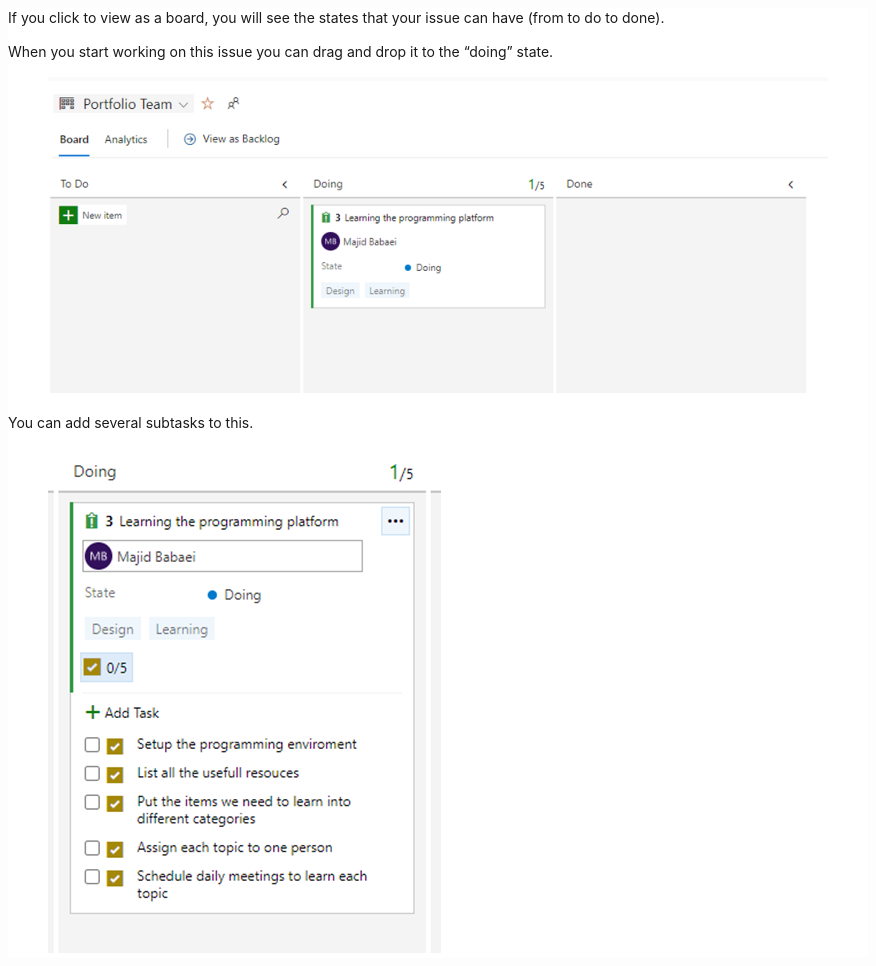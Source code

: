 If you click to view as a board, you will see the states that your issue can have (from to do to done).

When you start working on this issue you can drag and drop it to the “doing” state.

<figure><img src="../.gitbook/assets/image (90).png" alt=""><figcaption></figcaption></figure>

You can add several subtasks to this.

<figure><img src="../.gitbook/assets/image (91).png" alt=""><figcaption></figcaption></figure>
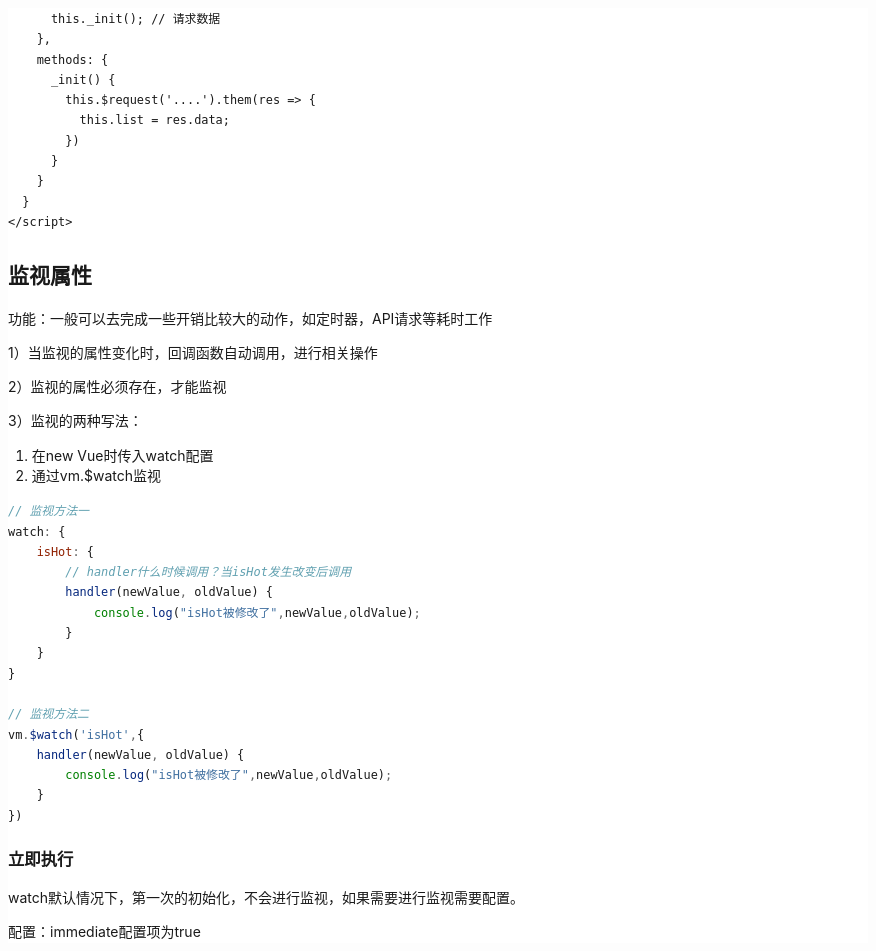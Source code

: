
 ```vue
      this._init(); // 请求数据
    },
    methods: {
      _init() {
        this.$request('....').them(res => {
          this.list = res.data;
        })
      }
    }
  }
</script>
```





## 监视属性

功能：一般可以去完成一些开销比较大的动作，如定时器，API请求等耗时工作

1）当监视的属性变化时，回调函数自动调用，进行相关操作

2）监视的属性必须存在，才能监视

3）监视的两种写法：

1. 在new Vue时传入watch配置
2. 通过vm.$watch监视

```javascript
// 监视方法一
watch: {
    isHot: {
        // handler什么时候调用？当isHot发生改变后调用
        handler(newValue, oldValue) {
            console.log("isHot被修改了",newValue,oldValue);
        }
    }
}

// 监视方法二
vm.$watch('isHot',{
    handler(newValue, oldValue) {
        console.log("isHot被修改了",newValue,oldValue);
    }
})
```



### 立即执行

watch默认情况下，第一次的初始化，不会进行监视，如果需要进行监视需要配置。

配置：immediate配置项为true
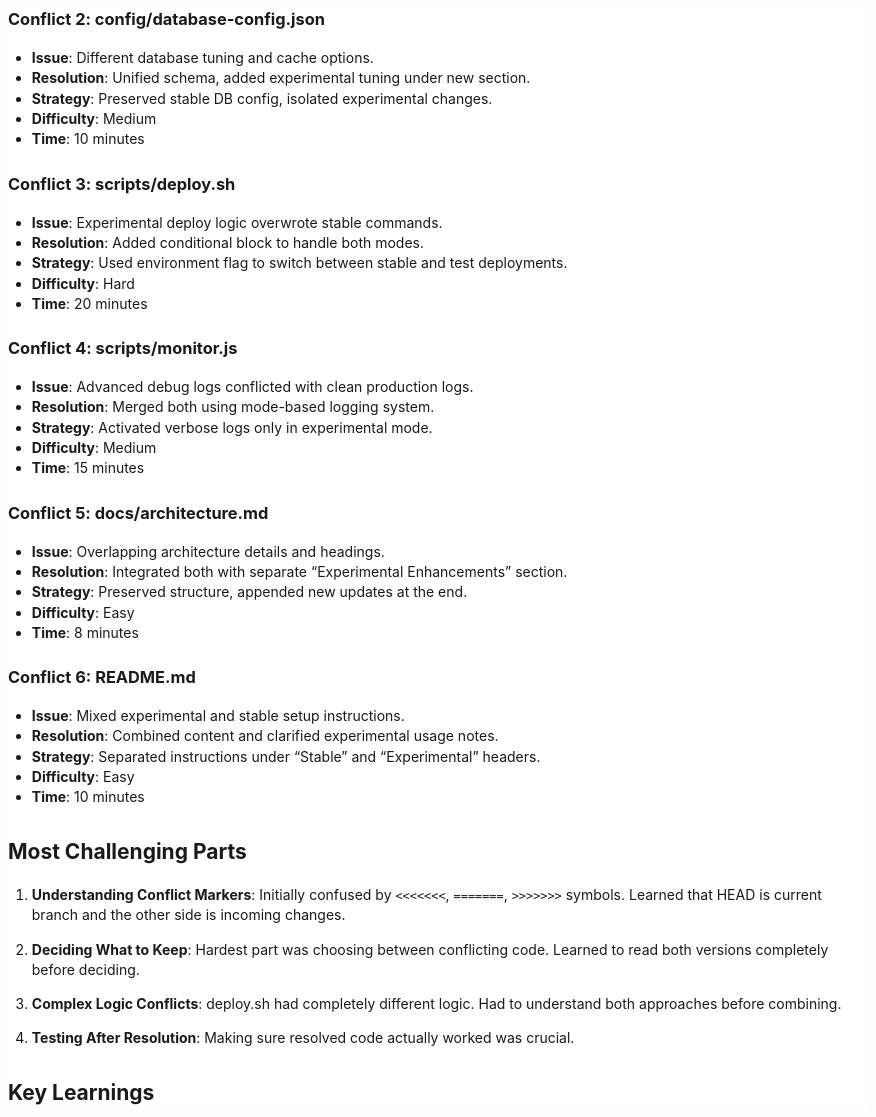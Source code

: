 ### Conflict 2: config/database-config.json
- **Issue**: Different database tuning and cache options.
- **Resolution**: Unified schema, added experimental tuning under new section.
- **Strategy**: Preserved stable DB config, isolated experimental changes.
- **Difficulty**: Medium
- **Time**: 10 minutes

### Conflict 3: scripts/deploy.sh
- **Issue**: Experimental deploy logic overwrote stable commands.
- **Resolution**: Added conditional block to handle both modes.
- **Strategy**: Used environment flag to switch between stable and test deployments.
- **Difficulty**: Hard
- **Time**: 20 minutes

### Conflict 4: scripts/monitor.js
- **Issue**: Advanced debug logs conflicted with clean production logs.
- **Resolution**: Merged both using mode-based logging system.
- **Strategy**: Activated verbose logs only in experimental mode.
- **Difficulty**: Medium
- **Time**: 15 minutes

### Conflict 5: docs/architecture.md
- **Issue**: Overlapping architecture details and headings.
- **Resolution**: Integrated both with separate “Experimental Enhancements” section.
- **Strategy**: Preserved structure, appended new updates at the end.
- **Difficulty**: Easy
- **Time**: 8 minutes

### Conflict 6: README.md
- **Issue**: Mixed experimental and stable setup instructions.
- **Resolution**: Combined content and clarified experimental usage notes.
- **Strategy**: Separated instructions under “Stable” and “Experimental” headers.
- **Difficulty**: Easy
- **Time**: 10 minutes

## Most Challenging Parts

1. **Understanding Conflict Markers**: Initially confused by `<<<<<<<`, `=======`, `>>>>>>>` symbols. Learned that HEAD is current branch and the other side is incoming changes.

2. **Deciding What to Keep**: Hardest part was choosing between conflicting code. Learned to read both versions completely before deciding.

3. **Complex Logic Conflicts**: deploy.sh had completely different logic. Had to understand both approaches before combining.

4. **Testing After Resolution**: Making sure resolved code actually worked was crucial.

## Key Learnings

============================================================

Task goal:
Please retype, without any change, the line containing "3. **Complex Logic" and every line after it to the end of the entries above, and only those.

Output for this task:
3. **Complex Logic Conflicts**: deploy.sh had completely different logic. Had to understand both approaches before combining.

4. **Testing After Resolution**: Making sure resolved code actually worked was crucial.

## Key Learnings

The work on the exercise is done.